DIRECTIONS FOR THIS TASK >> Only the lines below starting at the one that contains "A 4- to 8-qubit" and ending at the one that contains "Using percentiles rather" are to be reproduced, exactly and with both ends kept.

SUPPLIED RECORDS >>
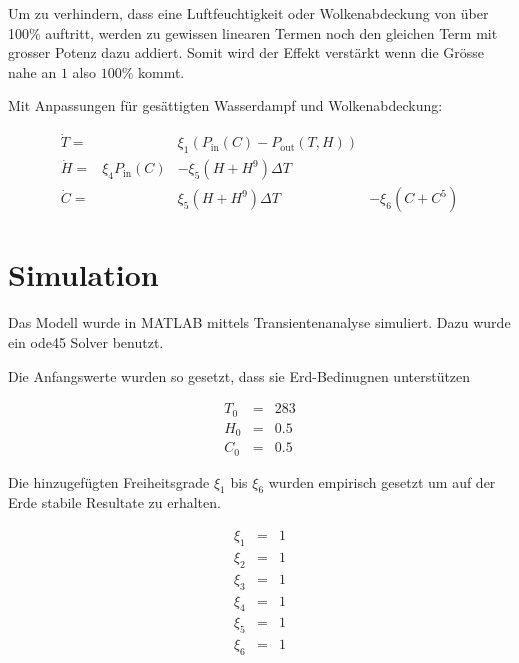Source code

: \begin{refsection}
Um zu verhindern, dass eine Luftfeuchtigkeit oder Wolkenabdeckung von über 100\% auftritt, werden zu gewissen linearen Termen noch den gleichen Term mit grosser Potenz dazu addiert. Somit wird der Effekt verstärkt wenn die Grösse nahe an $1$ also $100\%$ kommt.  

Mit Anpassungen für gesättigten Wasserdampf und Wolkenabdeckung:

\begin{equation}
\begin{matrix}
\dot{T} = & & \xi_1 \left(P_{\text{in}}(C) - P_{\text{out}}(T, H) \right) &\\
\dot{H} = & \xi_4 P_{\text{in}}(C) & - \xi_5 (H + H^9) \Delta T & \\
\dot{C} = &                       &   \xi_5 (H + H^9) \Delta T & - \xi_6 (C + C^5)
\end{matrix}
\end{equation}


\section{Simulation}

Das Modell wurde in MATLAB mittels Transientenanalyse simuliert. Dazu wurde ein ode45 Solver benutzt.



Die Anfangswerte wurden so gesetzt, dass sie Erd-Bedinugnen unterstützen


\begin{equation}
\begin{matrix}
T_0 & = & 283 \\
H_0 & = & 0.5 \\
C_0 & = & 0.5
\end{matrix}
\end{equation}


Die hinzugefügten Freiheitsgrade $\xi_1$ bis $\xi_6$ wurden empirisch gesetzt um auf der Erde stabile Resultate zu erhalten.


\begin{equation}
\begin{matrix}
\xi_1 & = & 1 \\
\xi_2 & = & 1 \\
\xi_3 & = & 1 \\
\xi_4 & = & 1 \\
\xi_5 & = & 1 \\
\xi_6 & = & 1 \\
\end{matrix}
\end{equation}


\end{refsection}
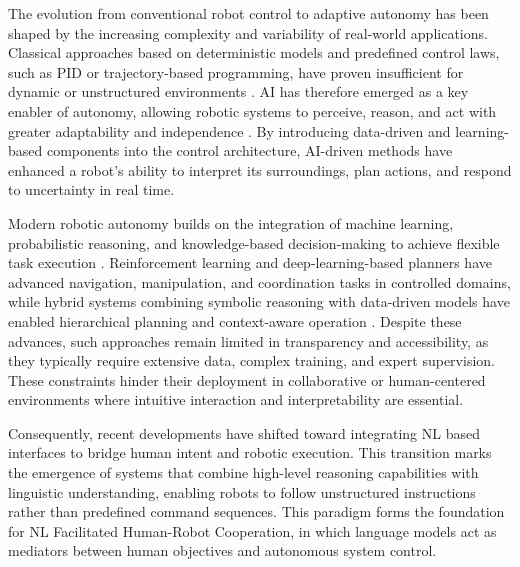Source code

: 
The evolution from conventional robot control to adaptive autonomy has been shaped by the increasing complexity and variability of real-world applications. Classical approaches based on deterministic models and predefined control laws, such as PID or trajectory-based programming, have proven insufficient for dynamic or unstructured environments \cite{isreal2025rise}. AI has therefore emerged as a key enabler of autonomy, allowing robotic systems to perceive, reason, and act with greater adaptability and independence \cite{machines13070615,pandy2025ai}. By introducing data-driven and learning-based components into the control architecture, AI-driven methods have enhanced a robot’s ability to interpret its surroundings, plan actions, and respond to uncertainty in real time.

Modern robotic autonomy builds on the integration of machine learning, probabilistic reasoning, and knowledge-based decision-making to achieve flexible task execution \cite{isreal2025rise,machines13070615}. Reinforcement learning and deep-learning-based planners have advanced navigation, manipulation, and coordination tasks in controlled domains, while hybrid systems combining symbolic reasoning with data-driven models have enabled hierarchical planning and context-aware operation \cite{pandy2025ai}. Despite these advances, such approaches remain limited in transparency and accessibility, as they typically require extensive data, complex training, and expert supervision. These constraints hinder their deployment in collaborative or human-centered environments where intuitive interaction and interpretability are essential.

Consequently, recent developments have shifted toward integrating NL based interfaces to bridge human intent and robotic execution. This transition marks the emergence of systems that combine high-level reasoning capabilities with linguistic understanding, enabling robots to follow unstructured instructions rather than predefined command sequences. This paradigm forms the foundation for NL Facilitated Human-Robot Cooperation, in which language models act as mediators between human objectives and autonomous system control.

...

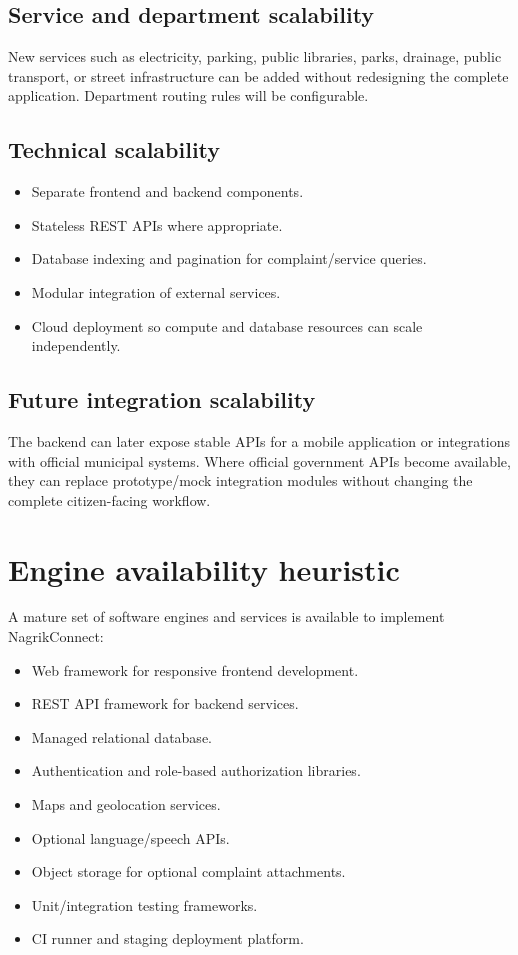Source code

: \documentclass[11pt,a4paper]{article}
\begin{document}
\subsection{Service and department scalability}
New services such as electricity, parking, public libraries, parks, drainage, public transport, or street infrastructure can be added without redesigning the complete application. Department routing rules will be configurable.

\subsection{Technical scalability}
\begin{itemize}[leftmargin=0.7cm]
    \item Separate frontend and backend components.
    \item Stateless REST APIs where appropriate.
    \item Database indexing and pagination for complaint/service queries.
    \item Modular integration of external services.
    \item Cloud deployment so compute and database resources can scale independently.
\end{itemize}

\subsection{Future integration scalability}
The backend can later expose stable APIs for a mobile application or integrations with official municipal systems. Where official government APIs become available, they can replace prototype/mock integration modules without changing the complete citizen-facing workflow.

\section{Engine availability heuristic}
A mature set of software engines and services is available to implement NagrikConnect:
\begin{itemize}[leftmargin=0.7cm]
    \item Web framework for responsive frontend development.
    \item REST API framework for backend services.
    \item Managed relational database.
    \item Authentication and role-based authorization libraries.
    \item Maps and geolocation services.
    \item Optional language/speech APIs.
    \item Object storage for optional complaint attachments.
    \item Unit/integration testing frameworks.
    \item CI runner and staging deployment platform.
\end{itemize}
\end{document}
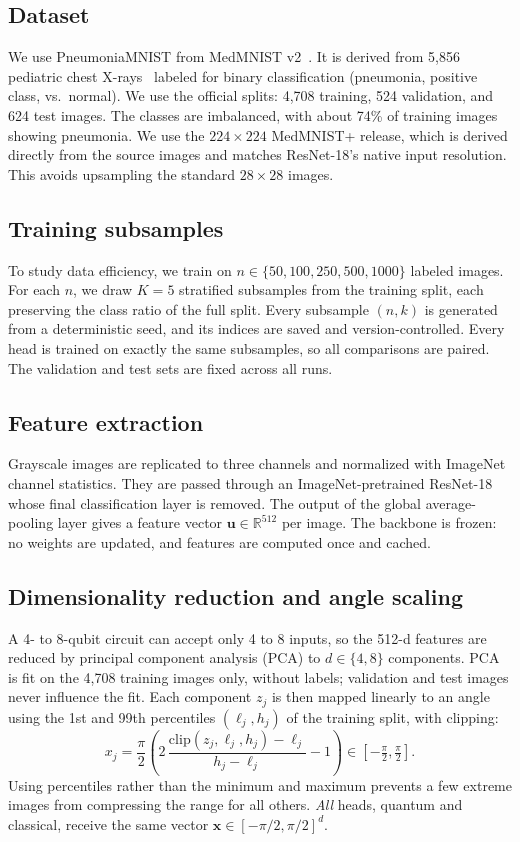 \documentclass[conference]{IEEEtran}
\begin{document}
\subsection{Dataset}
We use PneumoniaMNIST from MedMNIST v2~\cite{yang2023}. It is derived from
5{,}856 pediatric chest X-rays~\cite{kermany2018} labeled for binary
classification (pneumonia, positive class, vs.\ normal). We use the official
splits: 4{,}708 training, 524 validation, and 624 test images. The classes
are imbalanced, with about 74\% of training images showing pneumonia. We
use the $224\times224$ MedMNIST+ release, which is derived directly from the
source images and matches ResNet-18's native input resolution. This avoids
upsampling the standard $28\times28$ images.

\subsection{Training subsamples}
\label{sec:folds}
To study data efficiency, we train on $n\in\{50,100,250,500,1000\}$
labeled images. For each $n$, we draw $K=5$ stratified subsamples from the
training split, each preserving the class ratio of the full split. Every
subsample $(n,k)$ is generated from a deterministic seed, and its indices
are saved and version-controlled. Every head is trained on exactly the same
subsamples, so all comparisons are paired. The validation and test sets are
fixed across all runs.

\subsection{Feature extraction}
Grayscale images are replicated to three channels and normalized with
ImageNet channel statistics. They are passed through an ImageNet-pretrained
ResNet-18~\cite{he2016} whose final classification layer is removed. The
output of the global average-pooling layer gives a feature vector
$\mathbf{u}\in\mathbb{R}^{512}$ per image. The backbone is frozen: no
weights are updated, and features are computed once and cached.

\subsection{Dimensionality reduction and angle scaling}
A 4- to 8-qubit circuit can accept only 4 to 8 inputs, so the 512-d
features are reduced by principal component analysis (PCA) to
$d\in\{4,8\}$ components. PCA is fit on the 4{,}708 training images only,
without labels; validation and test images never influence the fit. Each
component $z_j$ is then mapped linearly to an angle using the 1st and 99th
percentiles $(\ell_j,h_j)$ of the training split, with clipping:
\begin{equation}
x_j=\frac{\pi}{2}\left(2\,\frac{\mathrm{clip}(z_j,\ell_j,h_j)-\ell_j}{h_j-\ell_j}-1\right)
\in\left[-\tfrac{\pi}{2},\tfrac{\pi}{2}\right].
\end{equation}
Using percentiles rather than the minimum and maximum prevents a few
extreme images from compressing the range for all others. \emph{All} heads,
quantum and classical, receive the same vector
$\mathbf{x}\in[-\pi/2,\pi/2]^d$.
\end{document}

ANSWER SPACE >>
A 4- to 8-qubit circuit can accept only 4 to 8 inputs, so the 512-d
features are reduced by principal component analysis (PCA) to
$d\in\{4,8\}$ components. PCA is fit on the 4{,}708 training images only,
without labels; validation and test images never influence the fit. Each
component $z_j$ is then mapped linearly to an angle using the 1st and 99th
percentiles $(\ell_j,h_j)$ of the training split, with clipping:
\begin{equation}
x_j=\frac{\pi}{2}\left(2\,\frac{\mathrm{clip}(z_j,\ell_j,h_j)-\ell_j}{h_j-\ell_j}-1\right)
\in\left[-\tfrac{\pi}{2},\tfrac{\pi}{2}\right].
\end{equation}
Using percentiles rather than the minimum and maximum prevents a few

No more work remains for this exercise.